(WASHINGTON) — A group of American lawmakers honored the bravery of World War II veterans who took part in D-Day with a parachute jump into Normandy on Friday morning, using some of the same vintage planes that flew American paratroopers over France 80 years ago.

The lawmakers are all military veterans, and were led by Reps. Jason Crow, D-Colo., and Michael Waltz, R-Fla. The other participants included: Reps. Dan Crenshaw, R-Texas, Ronny Jackson, R-Texas, Rich McCormick, R-Ga., Mark Green, R-Tenn., Cory Mills, R-Fla., Darrell Issa, R-Calif. and Keith Self, R-Texas.

Crow, an Army Ranger who served in two units that played key roles in the invasion of Normandy on D-Day, said the jump was a “very personal experience.”

“To participate in the jump over the same fields 80 years to the week was an incredible experience and my way of highlighting that service and sacrifice,” Crow said.

In an interview with ABC News’ Jay O’Brien before the jump, Crow said the jump is about remembering that “America is at its best when we come together, unite under common cause and purpose.”
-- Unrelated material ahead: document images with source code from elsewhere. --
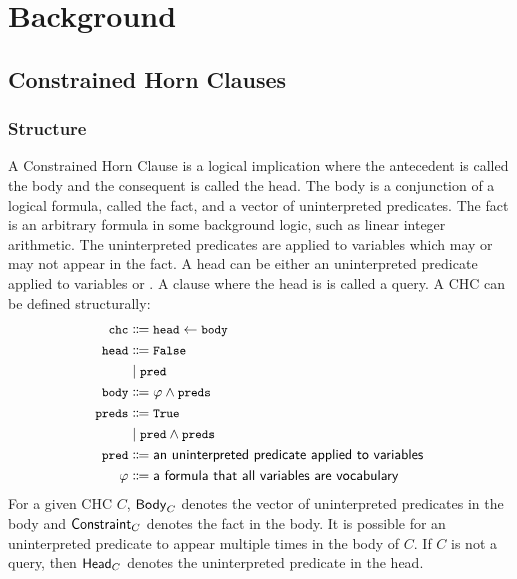 \section{Background}
\label{sec:background}

\subsection{Constrained Horn Clauses}
\label{sec:chcs}

\subsubsection{Structure}
A Constrained Horn Clause is a logical implication where the
antecedent is called the body and the consequent is called the head.
%
The body is a conjunction of a logical formula, called the fact,
and a vector of uninterpreted predicates. The fact is an arbitrary
formula in some background logic, such as linear integer arithmetic.
%
The uninterpreted predicates are applied to variables which may or may
not appear in the fact.
%
A head can be either an uninterpreted predicate applied to variables or .
%
A clause where the head is  is called a query. A CHC can be
defined structurally:
\begin{align*}
\cc{chc} &\Coloneqq \cc{head} \gets \cc{body} \\
\cc{head} &\Coloneqq \cc{False} \\&\mid \cc{pred}  \\
\cc{body} &\Coloneqq \varphi \wedge \cc{preds} \\
\cc{preds} &\Coloneqq \cc{True} \\&\mid \cc{pred} \wedge \cc{preds} \\
\cc{pred} &\Coloneqq \textsf{an uninterpreted predicate applied to variables} \\
\varphi &\Coloneqq \textsf{a formula that all variables are vocabulary} \\
\end{align*}
%
For a given CHC $C$, $\mathsf{Body}_{C}$ denotes the vector of uninterpreted
predicates in the body and $\mathsf{Constraint}_{C}$ denotes the fact in the
body.
%
It is possible for an uninterpreted predicate to appear multiple times
in the body of $C$.
%
If $C$ is not a query, then $\mathsf{Head}_{C}$ denotes the uninterpreted
predicate in the head.
%

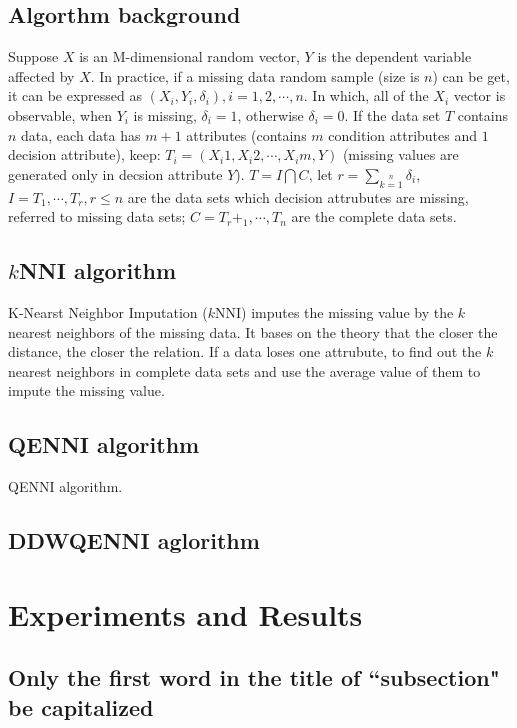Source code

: \documentclass[print]{jicspack}
\begin{document}
\subsection{Algorthm background}
Suppose $X$ is an M-dimensional random vector, $Y$ is the dependent variable affected by $X$. In practice, if a missing data random sample (size is $n$) can be get, it can be expressed as $(X_i, Y_i, \delta_i), i= 1, 2,\cdots, n$. In which, all of the $X_i$ vector is observable, when $Y_i$ is missing, $\delta_i = 1$, otherwise $\delta_i = 0$. If the data set $T$ contains $n$ data, each data has $m + 1$ attributes (contains $m$ condition attributes and $1$ decision attribute), keep: $T_i = (X_i1, X_i2, \cdots, X_im, Y)$ (missing values are generated only in decsion attribute $Y$). $T = I \bigcap C$, let $r = \sum\limits_{k=1}\limits^{n} \delta_i$, $I = {T_1, \cdots, T_r}, r \leq n$ are the data sets which decision attrubutes are missing, referred to missing data sets; $C = {T_r+_1, \cdots, T_n}$ are the complete data sets.
\subsection{$k$NNI algorithm}
\label{2.2}
K-Nearst Neighbor Imputation ($k$NNI) imputes the missing value by the $k$ nearest neighbors of the missing data. It bases on the theory that the closer the distance, the closer the relation. If a data loses one attrubute, to find out the $k$ nearest neighbors in complete data sets and use the average value of them to impute the missing value.

\subsection{QENNI algorithm}
\label{2.3}
QENNI algorithm.

\subsection{DDWQENNI aglorithm}
\label{2.4}


\section{Experiments and Results}
\subsection{Only the first word in the title of ``subsection" be capitalized}
\label{sec:1.1}
\end{document}
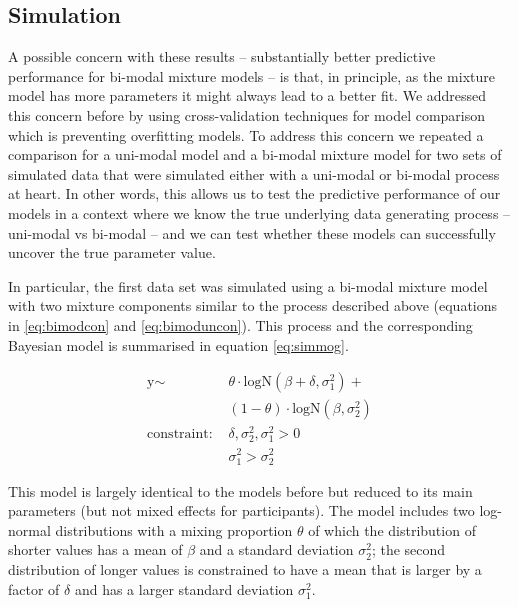\documentclass[
  english,
  man,floatsintext]{apa7}
\begin{document}
\clearpage
\makeatletter
\efloat@restorefloats
\makeatother


\begin{appendix}
\section{}
\hypertarget{simulation}{%
\subsection{Simulation}\label{simulation}}

A possible concern with these results -- substantially better predictive
performance for bi-modal mixture models -- is that, in principle, as the
mixture model has more parameters it might always lead to a better fit.
We addressed this concern before by using cross-validation techniques
for model comparison which is preventing overfitting models. To address
this concern we repeated a comparison for a uni-modal model and a
bi-modal mixture model for two sets of simulated data that were
simulated either with a uni-modal or bi-modal process at heart. In other
words, this allows us to test the predictive performance of our models
in a context where we know the true underlying data generating process
-- uni-modal vs bi-modal -- and we can test whether these models can
successfully uncover the true parameter value.

In particular, the first data set was simulated using a bi-modal mixture
model with two mixture components similar to the process described above
(equations in \ref{eq:bimodcon} and \ref{eq:bimoduncon}). This process
and the corresponding Bayesian model is summarised in equation
\ref{eq:simmog}.

\begin{equation}
\begin{aligned}
\label{eq:simmog}
\text{y} \sim\text{ } & \theta \cdot \text{logN}(\beta + \delta, \sigma^2_1) +\\
& (1 - \theta) \cdot \text{logN}(\beta, \sigma^2_2)\\
\text{constraint: } & \delta, \sigma_\text{2}^2, \sigma_\text{1}^2>0\\
        & \sigma_{1}^2 > \sigma_{2}^2
\end{aligned}
\end{equation}

This model is largely identical to the models before but reduced to its
main parameters (but not mixed effects for participants). The model
includes two log-normal distributions with a mixing proportion
\(\theta\) of which the distribution of shorter values has a mean of
\(\beta\) and a standard deviation \(\sigma^2_2\); the second
distribution of longer values is constrained to have a mean that is
larger by a factor of \(\delta\) and has a larger standard deviation
\(\sigma^2_1\).


\end{appendix}
\end{document}
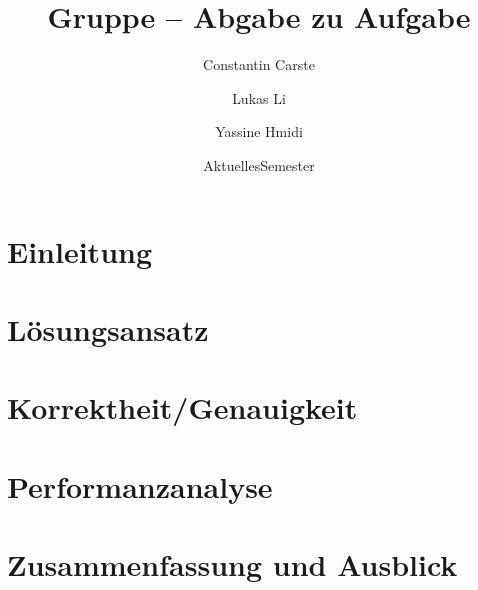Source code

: \documentclass[course=erap]{aspdoc}
\author{Constantin Carste \and Lukas Li \and Yassine Hmidi}
\date{AktuellesSemester} %
\title{Gruppe \theGroup{} -- Abgabe zu Aufgabe \theNumber}
\begin{document}
\maketitle

\section{Einleitung}


\section{Lösungsansatz}


\section{Korrektheit/Genauigkeit}


\section{Performanzanalyse}


\section{Zusammenfassung und Ausblick}


{}
\end{document}
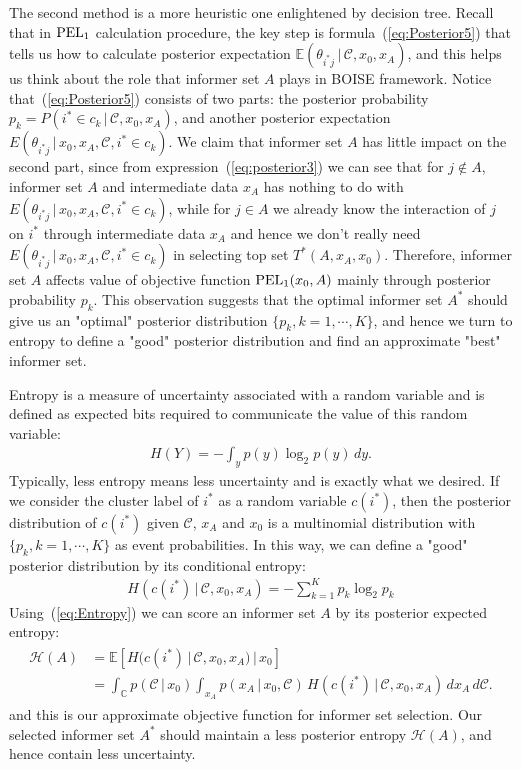 \documentclass[12pt]{article}
\begin{document}
The second method is a more heuristic one enlightened by decision tree. Recall that in ${\rm PEL}_1$ calculation procedure, the key step is formula~(\ref{eq:Posterior5}) that tells us how to calculate posterior expectation $\mathbb E(\theta_{i^*j}\,|\, \mathcal C, x_0,x_A)$, and this helps us think about the role that informer set $A$ plays in BOISE framework. Notice that~(\ref{eq:Posterior5}) consists of two parts: the posterior probability $p_k = P(i^*\in c_k\,|\,\mathcal{C},x_0,x_A)$, and another posterior expectation $E(\theta_{i^*j}\,|\, x_0,x_A,\mathcal{C},i^*\in c_k)$. We claim that informer set $A$ has little impact on the second part, since from expression~(\ref{eq:posterior3}) we can see that for $j\notin A$, informer set $A$ and intermediate data $x_A$ has nothing to do with $E(\theta_{i^*j}\,|\, x_0,x_A,\mathcal{C},i^*\in c_k)$, while for $j\in A$ we already know the interaction of $j$ on $i^*$ through intermediate data $x_A$ and hence we don't really need $E(\theta_{i^*j}\,|\, x_0,x_A,\mathcal{C},i^*\in c_k)$ in selecting top set $T^*(A,x_A,x_0)$. Therefore, informer set $A$ affects value of objective function ${\rm PEL}_1(x_0,A)$ mainly through posterior probability $p_k$. This observation suggests that the optimal informer set $A^*$ should give us an "optimal" posterior distribution $\{p_k,k=1,\cdots,K\}$, and hence we turn to entropy to define a "good" posterior distribution and find an approximate "best" informer set.  

Entropy is a measure of uncertainty associated with a random variable and is defined as expected bits required to communicate the value of this random variable:
\begin{eqnarray*}
H(Y) = -\int_y p(y)\log_2p(y)\,dy.
\end{eqnarray*}
Typically, less entropy means less uncertainty and is exactly what we desired. If we consider the cluster label of $i^*$ as a random variable $c(i^*)$, then the posterior distribution of $c(i^*)$ given $\mathcal C$, $x_A$ and $x_0$ is a multinomial distribution with $\{p_k,k=1,\cdots,K\}$ as event probabilities. In this way, we can define a "good" posterior distribution by its conditional entropy:
\begin{eqnarray}
\label{eq:Entropy}
H\left(c(i^*)\,|\,\mathcal{C},x_0,x_A\right) = -\sum_{k=1}^K p_k\log_2p_k
\end{eqnarray}
Using~(\ref{eq:Entropy}) we can score an informer set $A$ by its posterior expected entropy:
\begin{align}
    \label{eq:Score}
    \begin{split}
        \mathcal H(A) &= \mathbb E\left[H(c(i^*)\,|\,\mathcal{C},x_0,x_A)\,|\, x_0\right]\\
        &= \int_\mathbb{C} p(\mathcal{C}\,|\,x_0)\int_{x_A} p(x_A\,|\,x_0,\mathcal{C}) \, H\left(c(i^*)\,|\,\mathcal{C},x_0,x_A\right)\,dx_A\,d\mathcal{C}.
    \end{split}
\end{align}
and this is our approximate objective function for informer set selection. Our selected informer set $A^*$ should maintain a less posterior entropy $\mathcal H(A)$, and hence contain less uncertainty. 
\end{document}
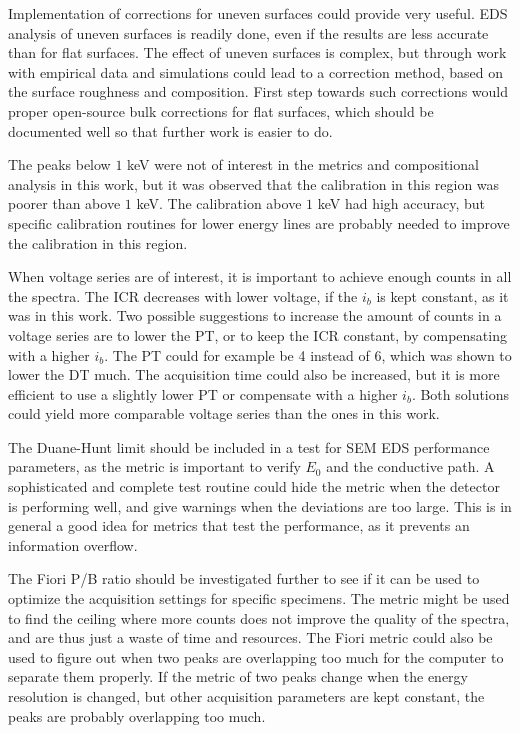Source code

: Implementation of corrections for uneven surfaces could provide very useful.
EDS analysis of uneven surfaces is readily done, even if the results are less accurate than for flat surfaces.
The effect of uneven surfaces is complex, but through work with empirical data and simulations could lead to a correction method, based on the surface roughness and composition.
First step towards such corrections would proper open-source bulk corrections for flat surfaces, which should be documented well so that further work is easier to do.

The peaks below $1$ keV were not of interest in the metrics and compositional analysis in this work, but it was observed that the calibration in this region was poorer than above $1$ keV.
The calibration above $1$ keV had high accuracy, but specific calibration routines for lower energy lines are probably needed to improve the calibration in this region.

When voltage series are of interest, it is important to achieve enough counts in all the spectra.
The ICR decreases with lower voltage, if the $i_b$ is kept constant, as it was in this work.
Two possible suggestions to increase the amount of counts in a voltage series are to lower the PT, or to keep the ICR constant, by compensating with a higher $i_b$.
The PT could for example be 4 instead of 6, which was shown to lower the DT much.
The acquisition time could also be increased, but it is more efficient to use a slightly lower PT or compensate with a higher $i_b$.
Both solutions could yield more comparable voltage series than the ones in this work.

The Duane-Hunt limit should be included in a test for SEM EDS performance parameters, as the metric is important to verify $E_0$ and the conductive path.
A sophisticated and complete test routine could hide the metric when the detector is performing well, and give warnings when the deviations are too large.
This is in general a good idea for metrics that test the performance, as it prevents an information overflow.

The Fiori P/B ratio should be investigated further to see if it can be used to optimize the acquisition settings for specific specimens.
The metric might be used to find the ceiling where more counts does not improve the quality of the spectra, and are thus just a waste of time and resources.
The Fiori metric could also be used to figure out when two peaks are overlapping too much for the computer to separate them properly.
If the metric of two peaks change when the energy resolution is changed, but other acquisition parameters are kept constant, the peaks are probably overlapping too much.


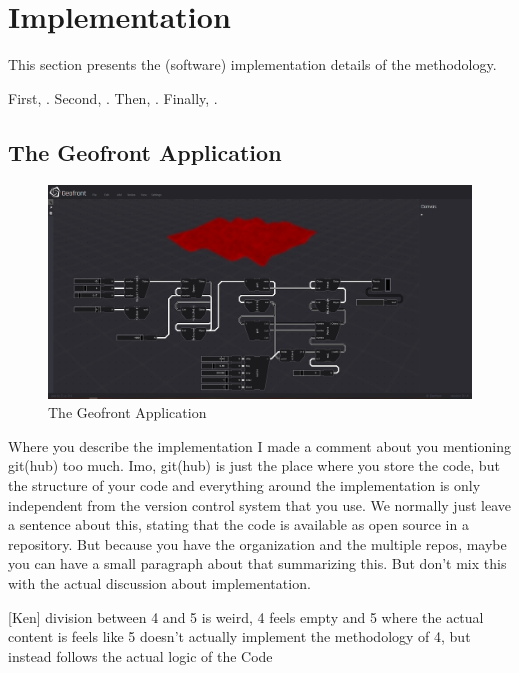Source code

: \chapter{Implementation}%
\label{chap:implementation}
This section presents the (software) implementation details of the methodology.

First, .
Second, .
Then, .
Finally, .

\section{The Geofront Application}

\begin{figure}
  \centering
  \graphicspath{ {../../assets/images/implementation/} }
  \includegraphics[width=\linewidth]{full-application.png}
  \caption[Geofront]{The Geofront Application}
  \label{fig:geofront-app}
\end{figure}

\begin{note}
  [Stelios]  Where you describe the implementation I made a comment about you mentioning git(hub) too much. Imo, git(hub) is just the place where you store the code, but the structure of your code and everything around the implementation is only independent from the version control system that you use. We normally just leave a sentence about this, stating that the code is available as open source in a repository. But because you have the organization and the multiple repos, maybe you can have a small paragraph about that summarizing this. But don't mix this with the actual discussion about implementation.

  [Ken] division between 4 and 5 is weird, 4 feels empty and 5 where the actual content is  feels like 5 doesn't actually implement the methodology of 4, but instead follows the actual logic of the Code
  
\end{note}

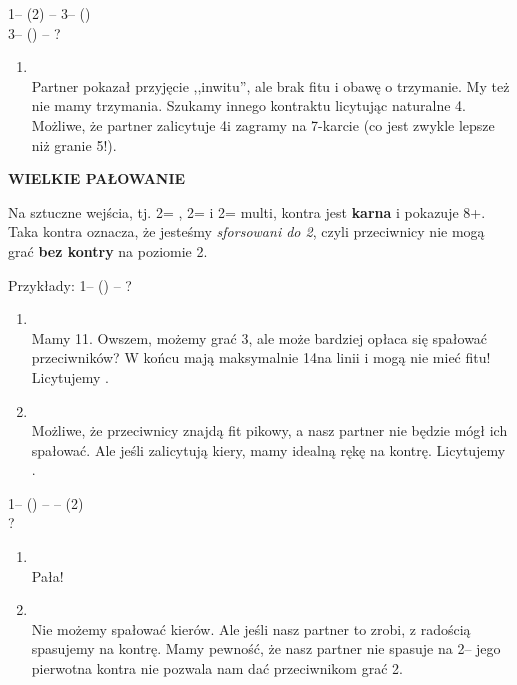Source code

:\documentclass[12pt, a4paper]{article}
\begin{document}
1\nt -- (2\spades) -- 3\diams -- (\pass)\\
3\spades -- (\pass) -- ?
\begin{enumerate}
    \item 
        \\
        Partner pokazał przyjęcie ,,inwitu'', ale brak fitu i
        obawę o trzymanie. My też nie mamy trzymania. Szukamy
        innego kontraktu licytując naturalne 4\diams. Możliwe,
        że partner zalicytuje 4\hearts i zagramy na 7-karcie (co jest zwykle
        lepsze niż granie 5\minor!).
\end{enumerate}

\vspace{1cm}
\textbf{WIELKIE PAŁOWANIE}

Na sztuczne wejścia, tj. 2\clubs = \major, 2\nt = \minor i 2\diams = multi,
kontra jest \textbf{karna} i pokazuje 8+\hcp.
Taka kontra oznacza, że jesteśmy \textit{sforsowani do 2\nt}, czyli przeciwnicy
nie mogą grać \textbf{bez kontry} na poziomie 2.

Przykłady:
1\nt -- (\alrts{2\clubs}) -- ?
\begin{enumerate}
    \item 
        \\
        Mamy 11\hcp. Owszem, możemy grać 3\nt, ale może bardziej opłaca się spałować przeciwników?
        W końcu mają maksymalnie 14\hcp na linii i mogą nie mieć fitu!
        Licytujemy \dbl.
    \item 
        \\
        Możliwe, że przeciwnicy znajdą fit pikowy, a nasz partner nie będzie
        mógł ich spałować. Ale jeśli zalicytują kiery, mamy idealną rękę na kontrę.
        Licytujemy \dbl.
\end{enumerate}

1\nt -- (\alrts{2\clubs}) -- \dbl -- (2\hearts)\\
?
\begin{enumerate}
    \item 
        \\
        Pała!
    \item 
        \\
        Nie możemy spałować kierów. Ale jeśli nasz partner
        to zrobi, z radością spasujemy na kontrę.
        Mamy pewność, że nasz partner nie spasuje na
        2\hearts -- jego pierwotna kontra nie pozwala nam
        dać przeciwnikom grać 2\hearts.
\end{enumerate}
\end{document}
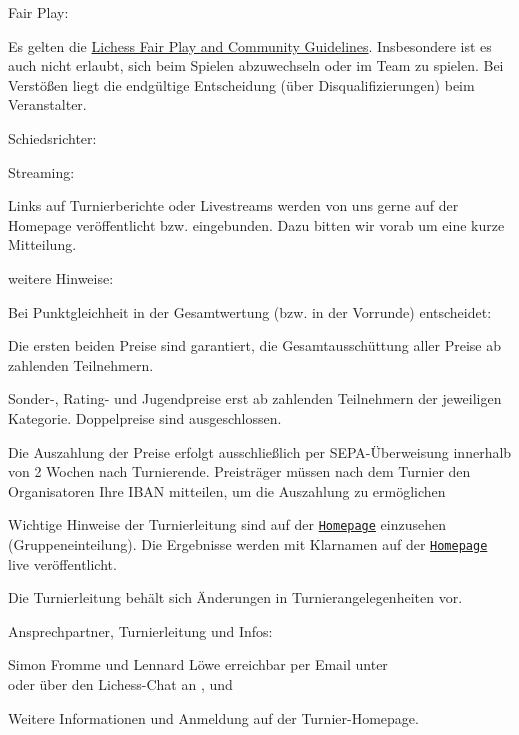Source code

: \documentclass[paper=a4, fontsize=10pt]{scrartcl}
\begin{document}
\begin{basedescript}{\desclabelstyle{\multilinelabel}\desclabelwidth{10em}}
\item[Fair Play:]

  Es gelten die \href{\lichessTermsOfServiceURL}{Lichess Fair Play and
    Community Guidelines}. Insbesondere ist es auch nicht erlaubt,
  sich beim Spielen abzuwechseln oder im Team zu spielen. Bei
  Verstößen liegt die endgültige Entscheidung (über
  Disqualifizierungen) beim Veranstalter.

\item[Schiedsrichter:]

  \arbiter{}

\item[Streaming:]

  Links auf Turnierberichte oder Livestreams werden von uns gerne auf
  der Homepage veröffentlicht bzw. eingebunden. Dazu bitten wir vorab
  um eine kurze Mitteilung.

\item[weitere Hinweise:]

  Bei Punktgleichheit in der Gesamtwertung (bzw. in der Vorrunde)
  entscheidet:

  \enum{\tiebreak}

  Die ersten beiden Preise sind garantiert, die Gesamtausschüttung
  aller Preise ab \prizesGuaranteedMinParaticipants{} zahlenden
  Teilnehmern.

  Sonder-, Rating- und Jugendpreise erst ab
  \specialPrizesGuaranteedMinParaticipants{} zahlenden Teilnehmern der
  jeweiligen Kategorie. Doppelpreise sind ausgeschlossen.

  Die Auszahlung der Preise erfolgt ausschließlich per
  SEPA-Überweisung innerhalb von 2 Wochen nach
  Turnierende. Preisträger müssen nach dem Turnier den Organisatoren
  Ihre IBAN mitteilen, um die Auszahlung zu ermöglichen
  
  Wichtige Hinweise der Turnierleitung sind auf der
  \href{\tournamentURL}{\texttt{Homepage}} einzusehen
  (Gruppeneinteilung). Die Ergebnisse werden mit Klarnamen auf der
  \href{\tournamentURL}{\texttt{Homepage}} live veröffentlicht.

  Die Turnierleitung behält sich Änderungen in Turnierangelegenheiten
  vor.

\item[Ansprechpartner, Turnierleitung und Infos:]

  Simon Fromme und Lennard Löwe erreichbar per Email unter
  \\ \email{\tournamentEmail} oder über den Lichess-Chat an
  ,  und

  Weitere Informationen und Anmeldung auf der Turnier-Homepage.
\end{basedescript}
\end{document}
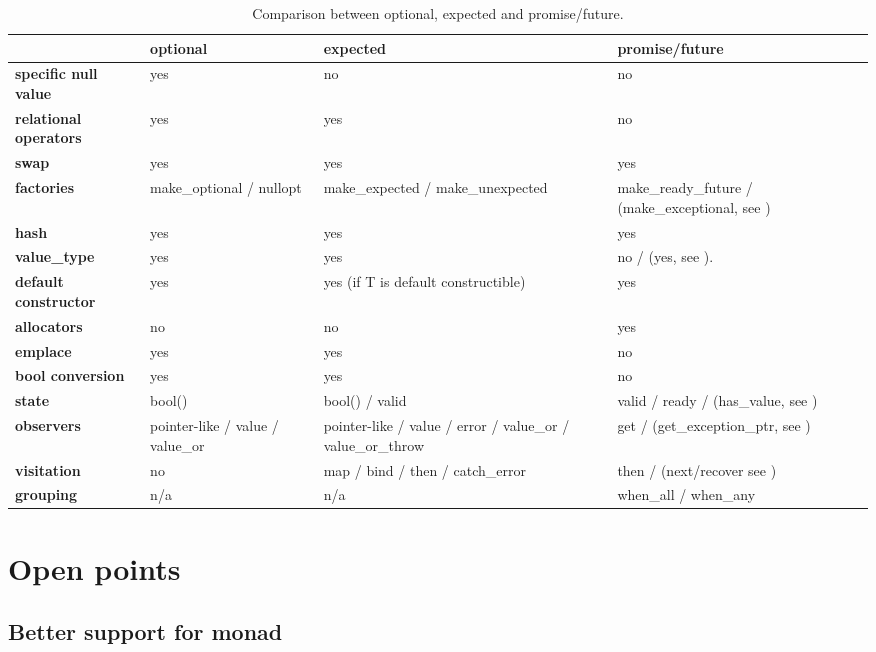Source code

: \documentclass[a4paper,10pt]{article}
\begin{document}
\begin{table}
\bgroup
\def\arraystretch{1.5}
\begin{tabular}{|l|>{\raggedright\arraybackslash}p{4cm}|>{\raggedright\arraybackslash}p{4cm}|>{\raggedright\arraybackslash}p{4cm}|}
\hline
                    & \textbf{optional} & \textbf{expected} & \textbf{promise/future} \\
\hline
\textbf{specific null value} & yes & no & no \\
\hline
\textbf{relational operators} & yes & yes & no \\
\hline
\textbf{swap} & yes & yes & yes \\
\hline
\textbf{factories} & make_optional / nullopt & make_expected / make_unexpected & make_ready_future / (make_exceptional, see \cite{MoreAsync}) \\
\hline
\textbf{hash} & yes & yes & yes \\
\hline
\textbf{value_type} & yes & yes & no / (yes, see \cite{MoreAsync}).  \\
\hline
\textbf{default constructor} & yes & yes (if T is default constructible) & yes \\
\hline
\textbf{allocators} & no & no & yes \\
\hline
\textbf{emplace} & yes & yes & no \\
\hline
\textbf{bool conversion} & yes & yes & no \\
\hline
\textbf{state} & bool()  &  bool() / valid & valid / ready / (has_value, see \cite{MoreAsync}) \\
\hline
\textbf{observers} & pointer-like / value / value_or & pointer-like / value / error / value_or / value_or_throw & get / (get_exception_ptr, see \cite{MoreAsync}) \\
\hline
\textbf{visitation} & no & map / bind / then / catch_error  & then / (next/recover see \cite{MoreAsync}) \\
\hline
\textbf{grouping} & n/a & n/a & when_all / when_any \\
\hline
\end{tabular}
\egroup
\caption{Comparison between optional, expected and promise/future.}
\label{comp-monads}
\end{table}

\section{Open points}

\subsection{Better support for monad}
\label{better-support-for-monad}
\end{document}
“We serve and we make individual sacrifices to do big and important things,” Crow said in an interview in Washington shortly before leaving for France. “And in an era where we’re wondering about our place in the world, about American leadership, this is a reminder that American leadership matters.”

Before departing Washington, Waltz said the jump honors World War II veterans and pays respect to their sacrifice.

“This will be the last major anniversary with the World War II veterans. The youngest that we know of is 96. The oldest is 107. We need to honor them and need to keep their story and their sacrifice alive,” Waltz said. “What better way to pass that story on to the next generation than by jumping out of a perfectly good World War II-era aircraft?”

Waltz, the first Green Beret to serve in Congress, said that “American people need to see” lawmakers from across the aisle come together, and that electing more veterans to Congress would benefit the country.

“If we’re all in a tank or a ship or a plane together just a few years ago, as veterans, as Americans, we’re all willing to die together and we should be able to roll up our sleeves and get things done,” Waltz said.

Both Crow and Waltz performed a parachute jump over Normandy with French paratroopers five years ago, for the 75th anniversary of D-Day.

“There’s no better way to get you out of the airplane than to be in an 80-year-old aircraft,” Crow joked. “It freaks me out a little bit. But these pilots are great. The maintenance is great. It’s a very, very safe exercise.”

Crow said that while the plane on Friday was small and noisy, it flew well.

“The pilots were fantastic … it underscored for me how more advanced our systems are,” Crow said.